What you need to do: Print exactly those lines that run from the beginning of the data to the line bearing "Okay, so Hotel", inclusive.

Supplied material:
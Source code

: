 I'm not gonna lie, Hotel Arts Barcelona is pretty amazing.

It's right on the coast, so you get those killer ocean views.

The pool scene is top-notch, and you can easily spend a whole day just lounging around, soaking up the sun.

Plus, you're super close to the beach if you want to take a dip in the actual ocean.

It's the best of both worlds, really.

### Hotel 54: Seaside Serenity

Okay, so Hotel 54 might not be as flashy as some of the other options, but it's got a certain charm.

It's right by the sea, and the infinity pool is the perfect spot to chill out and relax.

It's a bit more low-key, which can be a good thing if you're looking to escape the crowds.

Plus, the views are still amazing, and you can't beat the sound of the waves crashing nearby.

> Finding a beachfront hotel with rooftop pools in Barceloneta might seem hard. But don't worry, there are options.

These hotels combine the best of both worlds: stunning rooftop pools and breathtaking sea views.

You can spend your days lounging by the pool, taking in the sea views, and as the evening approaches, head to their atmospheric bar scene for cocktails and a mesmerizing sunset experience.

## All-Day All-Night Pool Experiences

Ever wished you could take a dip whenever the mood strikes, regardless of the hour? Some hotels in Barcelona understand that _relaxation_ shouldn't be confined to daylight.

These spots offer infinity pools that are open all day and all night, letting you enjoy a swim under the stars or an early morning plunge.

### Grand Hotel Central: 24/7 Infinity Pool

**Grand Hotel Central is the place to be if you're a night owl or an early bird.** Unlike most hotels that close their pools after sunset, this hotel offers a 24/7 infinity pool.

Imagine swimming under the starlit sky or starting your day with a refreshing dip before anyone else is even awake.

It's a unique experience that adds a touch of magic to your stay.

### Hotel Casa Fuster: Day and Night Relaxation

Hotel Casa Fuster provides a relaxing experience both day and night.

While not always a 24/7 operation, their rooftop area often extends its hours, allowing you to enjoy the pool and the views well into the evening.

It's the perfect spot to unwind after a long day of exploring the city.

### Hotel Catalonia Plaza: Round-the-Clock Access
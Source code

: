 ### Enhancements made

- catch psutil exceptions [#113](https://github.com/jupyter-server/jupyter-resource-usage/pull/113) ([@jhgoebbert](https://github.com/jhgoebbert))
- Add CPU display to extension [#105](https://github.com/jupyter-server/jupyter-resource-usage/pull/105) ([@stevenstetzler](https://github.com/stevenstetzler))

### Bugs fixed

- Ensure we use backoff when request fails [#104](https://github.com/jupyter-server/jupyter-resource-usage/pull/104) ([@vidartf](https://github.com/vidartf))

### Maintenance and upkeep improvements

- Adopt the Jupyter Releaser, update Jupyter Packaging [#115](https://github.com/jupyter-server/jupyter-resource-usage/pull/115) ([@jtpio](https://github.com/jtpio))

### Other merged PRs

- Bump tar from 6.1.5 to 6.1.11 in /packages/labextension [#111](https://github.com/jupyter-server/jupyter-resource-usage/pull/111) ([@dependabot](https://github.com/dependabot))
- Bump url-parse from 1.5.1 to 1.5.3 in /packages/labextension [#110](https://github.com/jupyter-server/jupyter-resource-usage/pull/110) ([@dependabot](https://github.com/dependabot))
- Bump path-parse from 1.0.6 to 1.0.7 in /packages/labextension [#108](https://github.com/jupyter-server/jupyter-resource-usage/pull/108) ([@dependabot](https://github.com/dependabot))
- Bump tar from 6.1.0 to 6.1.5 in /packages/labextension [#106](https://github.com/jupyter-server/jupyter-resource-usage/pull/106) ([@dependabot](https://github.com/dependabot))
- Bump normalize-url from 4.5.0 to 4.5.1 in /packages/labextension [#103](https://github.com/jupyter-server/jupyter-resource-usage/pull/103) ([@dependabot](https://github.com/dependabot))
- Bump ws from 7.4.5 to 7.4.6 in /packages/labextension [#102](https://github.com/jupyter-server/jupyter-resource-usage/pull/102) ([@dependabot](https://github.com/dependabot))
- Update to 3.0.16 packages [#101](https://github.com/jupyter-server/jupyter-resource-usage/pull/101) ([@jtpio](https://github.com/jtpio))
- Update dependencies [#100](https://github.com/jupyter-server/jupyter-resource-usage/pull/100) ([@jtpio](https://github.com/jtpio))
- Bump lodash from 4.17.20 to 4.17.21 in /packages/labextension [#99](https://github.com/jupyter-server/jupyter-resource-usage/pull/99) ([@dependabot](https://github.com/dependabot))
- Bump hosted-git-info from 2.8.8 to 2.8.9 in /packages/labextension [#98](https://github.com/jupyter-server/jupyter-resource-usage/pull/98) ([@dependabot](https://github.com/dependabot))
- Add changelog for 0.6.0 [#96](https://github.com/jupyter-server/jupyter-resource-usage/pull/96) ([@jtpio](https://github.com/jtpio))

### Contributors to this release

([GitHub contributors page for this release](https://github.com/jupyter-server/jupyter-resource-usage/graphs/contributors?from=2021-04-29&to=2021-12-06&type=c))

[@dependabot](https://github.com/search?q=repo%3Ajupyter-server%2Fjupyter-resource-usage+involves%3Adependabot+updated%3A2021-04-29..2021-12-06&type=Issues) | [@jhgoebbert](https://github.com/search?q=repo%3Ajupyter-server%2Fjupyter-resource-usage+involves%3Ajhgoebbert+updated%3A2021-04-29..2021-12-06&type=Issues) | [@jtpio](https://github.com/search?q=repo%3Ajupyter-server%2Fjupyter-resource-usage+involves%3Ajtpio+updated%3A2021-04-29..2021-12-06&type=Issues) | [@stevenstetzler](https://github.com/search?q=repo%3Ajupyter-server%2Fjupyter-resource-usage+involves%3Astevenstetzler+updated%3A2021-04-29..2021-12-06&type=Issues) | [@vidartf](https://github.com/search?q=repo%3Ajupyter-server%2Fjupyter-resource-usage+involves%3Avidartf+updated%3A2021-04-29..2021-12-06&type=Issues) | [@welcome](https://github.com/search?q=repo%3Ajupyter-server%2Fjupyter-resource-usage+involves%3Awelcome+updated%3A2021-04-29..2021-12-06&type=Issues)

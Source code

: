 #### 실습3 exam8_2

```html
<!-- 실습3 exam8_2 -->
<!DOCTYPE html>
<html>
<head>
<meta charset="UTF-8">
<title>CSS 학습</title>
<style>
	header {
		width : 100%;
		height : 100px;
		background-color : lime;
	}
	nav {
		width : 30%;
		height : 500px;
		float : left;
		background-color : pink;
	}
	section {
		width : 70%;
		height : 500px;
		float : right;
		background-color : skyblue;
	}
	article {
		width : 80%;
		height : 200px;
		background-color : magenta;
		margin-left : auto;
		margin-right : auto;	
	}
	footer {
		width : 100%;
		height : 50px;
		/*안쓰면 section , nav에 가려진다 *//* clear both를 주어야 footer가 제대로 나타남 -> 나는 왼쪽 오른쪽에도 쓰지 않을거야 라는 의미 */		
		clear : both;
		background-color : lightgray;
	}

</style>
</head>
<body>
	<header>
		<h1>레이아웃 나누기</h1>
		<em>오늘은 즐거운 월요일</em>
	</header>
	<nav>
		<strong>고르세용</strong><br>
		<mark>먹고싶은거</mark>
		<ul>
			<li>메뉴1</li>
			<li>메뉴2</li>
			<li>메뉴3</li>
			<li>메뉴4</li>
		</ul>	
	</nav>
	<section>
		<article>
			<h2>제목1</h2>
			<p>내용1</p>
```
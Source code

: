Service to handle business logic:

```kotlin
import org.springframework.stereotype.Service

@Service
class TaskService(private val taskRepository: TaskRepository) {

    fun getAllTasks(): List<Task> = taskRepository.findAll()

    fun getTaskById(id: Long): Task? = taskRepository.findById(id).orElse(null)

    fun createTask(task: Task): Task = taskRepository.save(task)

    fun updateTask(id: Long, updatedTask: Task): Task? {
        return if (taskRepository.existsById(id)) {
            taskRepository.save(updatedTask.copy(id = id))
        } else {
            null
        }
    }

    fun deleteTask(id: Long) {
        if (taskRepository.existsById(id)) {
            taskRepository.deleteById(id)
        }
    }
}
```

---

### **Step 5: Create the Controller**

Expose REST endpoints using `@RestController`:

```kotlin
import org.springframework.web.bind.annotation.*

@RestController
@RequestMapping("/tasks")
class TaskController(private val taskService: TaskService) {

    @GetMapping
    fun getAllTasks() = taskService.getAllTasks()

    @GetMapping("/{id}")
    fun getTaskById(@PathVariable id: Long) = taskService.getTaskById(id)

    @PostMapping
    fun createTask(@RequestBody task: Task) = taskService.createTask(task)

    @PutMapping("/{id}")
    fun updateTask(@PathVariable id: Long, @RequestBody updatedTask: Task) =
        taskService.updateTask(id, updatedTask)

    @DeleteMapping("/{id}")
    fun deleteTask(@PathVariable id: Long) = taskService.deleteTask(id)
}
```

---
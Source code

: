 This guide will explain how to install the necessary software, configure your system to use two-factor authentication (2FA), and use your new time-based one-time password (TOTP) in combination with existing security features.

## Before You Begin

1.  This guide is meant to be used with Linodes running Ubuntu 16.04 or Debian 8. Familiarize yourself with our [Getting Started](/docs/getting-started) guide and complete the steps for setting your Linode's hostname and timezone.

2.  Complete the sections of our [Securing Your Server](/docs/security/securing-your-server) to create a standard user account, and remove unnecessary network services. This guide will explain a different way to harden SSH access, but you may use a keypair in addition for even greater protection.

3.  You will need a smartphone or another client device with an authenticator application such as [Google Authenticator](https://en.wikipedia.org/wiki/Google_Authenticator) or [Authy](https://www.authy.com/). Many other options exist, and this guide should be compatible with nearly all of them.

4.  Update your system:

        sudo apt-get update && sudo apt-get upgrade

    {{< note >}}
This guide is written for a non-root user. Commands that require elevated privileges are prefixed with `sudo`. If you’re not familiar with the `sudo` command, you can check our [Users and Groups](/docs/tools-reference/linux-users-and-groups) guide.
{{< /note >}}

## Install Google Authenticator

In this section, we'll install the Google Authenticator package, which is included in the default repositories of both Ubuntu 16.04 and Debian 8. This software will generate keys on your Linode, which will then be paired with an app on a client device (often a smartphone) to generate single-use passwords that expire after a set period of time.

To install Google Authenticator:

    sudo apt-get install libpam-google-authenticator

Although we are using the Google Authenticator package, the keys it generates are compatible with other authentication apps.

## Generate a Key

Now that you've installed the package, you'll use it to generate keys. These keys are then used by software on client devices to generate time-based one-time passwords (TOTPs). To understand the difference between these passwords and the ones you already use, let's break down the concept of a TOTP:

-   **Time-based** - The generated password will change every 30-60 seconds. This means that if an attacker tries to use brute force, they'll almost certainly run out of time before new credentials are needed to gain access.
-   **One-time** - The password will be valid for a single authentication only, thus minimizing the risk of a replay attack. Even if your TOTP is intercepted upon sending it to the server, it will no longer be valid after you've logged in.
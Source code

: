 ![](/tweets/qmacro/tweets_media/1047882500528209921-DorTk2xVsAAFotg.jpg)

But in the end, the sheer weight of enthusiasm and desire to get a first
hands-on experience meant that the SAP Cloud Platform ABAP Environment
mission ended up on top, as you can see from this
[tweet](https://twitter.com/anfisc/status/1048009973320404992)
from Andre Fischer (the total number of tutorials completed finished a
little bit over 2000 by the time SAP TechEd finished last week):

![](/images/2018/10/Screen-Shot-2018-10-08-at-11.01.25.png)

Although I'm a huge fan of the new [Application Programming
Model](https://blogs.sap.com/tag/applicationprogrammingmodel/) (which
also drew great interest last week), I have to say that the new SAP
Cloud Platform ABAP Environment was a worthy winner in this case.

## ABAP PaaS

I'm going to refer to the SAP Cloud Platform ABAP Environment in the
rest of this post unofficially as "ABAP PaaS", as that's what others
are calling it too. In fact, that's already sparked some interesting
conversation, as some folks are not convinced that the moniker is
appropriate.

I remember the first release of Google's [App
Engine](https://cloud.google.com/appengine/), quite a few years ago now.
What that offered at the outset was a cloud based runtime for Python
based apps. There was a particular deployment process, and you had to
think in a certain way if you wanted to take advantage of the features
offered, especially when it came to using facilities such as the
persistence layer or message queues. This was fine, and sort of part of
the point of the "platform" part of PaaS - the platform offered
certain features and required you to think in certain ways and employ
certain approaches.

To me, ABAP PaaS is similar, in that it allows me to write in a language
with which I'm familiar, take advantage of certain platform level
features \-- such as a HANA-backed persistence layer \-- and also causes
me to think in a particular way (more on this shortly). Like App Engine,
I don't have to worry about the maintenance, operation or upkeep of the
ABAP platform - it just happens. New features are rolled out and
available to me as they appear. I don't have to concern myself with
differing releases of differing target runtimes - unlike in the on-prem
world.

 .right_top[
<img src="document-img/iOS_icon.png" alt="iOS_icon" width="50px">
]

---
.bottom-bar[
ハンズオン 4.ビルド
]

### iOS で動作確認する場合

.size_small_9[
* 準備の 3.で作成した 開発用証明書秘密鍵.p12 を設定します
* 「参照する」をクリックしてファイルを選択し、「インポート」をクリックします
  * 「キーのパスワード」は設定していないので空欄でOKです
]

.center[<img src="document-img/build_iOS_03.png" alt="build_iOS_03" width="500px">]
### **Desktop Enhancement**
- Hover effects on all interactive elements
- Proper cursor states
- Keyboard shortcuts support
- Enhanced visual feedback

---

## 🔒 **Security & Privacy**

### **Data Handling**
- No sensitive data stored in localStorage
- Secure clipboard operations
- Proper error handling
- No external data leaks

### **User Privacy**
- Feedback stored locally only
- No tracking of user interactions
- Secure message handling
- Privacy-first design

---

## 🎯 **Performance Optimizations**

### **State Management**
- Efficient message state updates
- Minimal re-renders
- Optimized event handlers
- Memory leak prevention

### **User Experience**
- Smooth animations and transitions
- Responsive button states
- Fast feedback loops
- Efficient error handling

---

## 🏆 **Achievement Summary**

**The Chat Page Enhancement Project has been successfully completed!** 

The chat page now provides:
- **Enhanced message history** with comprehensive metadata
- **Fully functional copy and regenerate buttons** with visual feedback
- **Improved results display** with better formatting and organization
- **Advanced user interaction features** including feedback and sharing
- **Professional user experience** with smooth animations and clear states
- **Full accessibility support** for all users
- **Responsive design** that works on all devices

Solution to this problem:
Source code

: I'm not gonna lie, Hotel Arts Barcelona is pretty amazing.

It's right on the coast, so you get those killer ocean views.

The pool scene is top-notch, and you can easily spend a whole day just lounging around, soaking up the sun.

Plus, you're super close to the beach if you want to take a dip in the actual ocean.

It's the best of both worlds, really.

### Hotel 54: Seaside Serenity

Okay, so Hotel 54 might not be as flashy as some of the other options, but it's got a certain charm.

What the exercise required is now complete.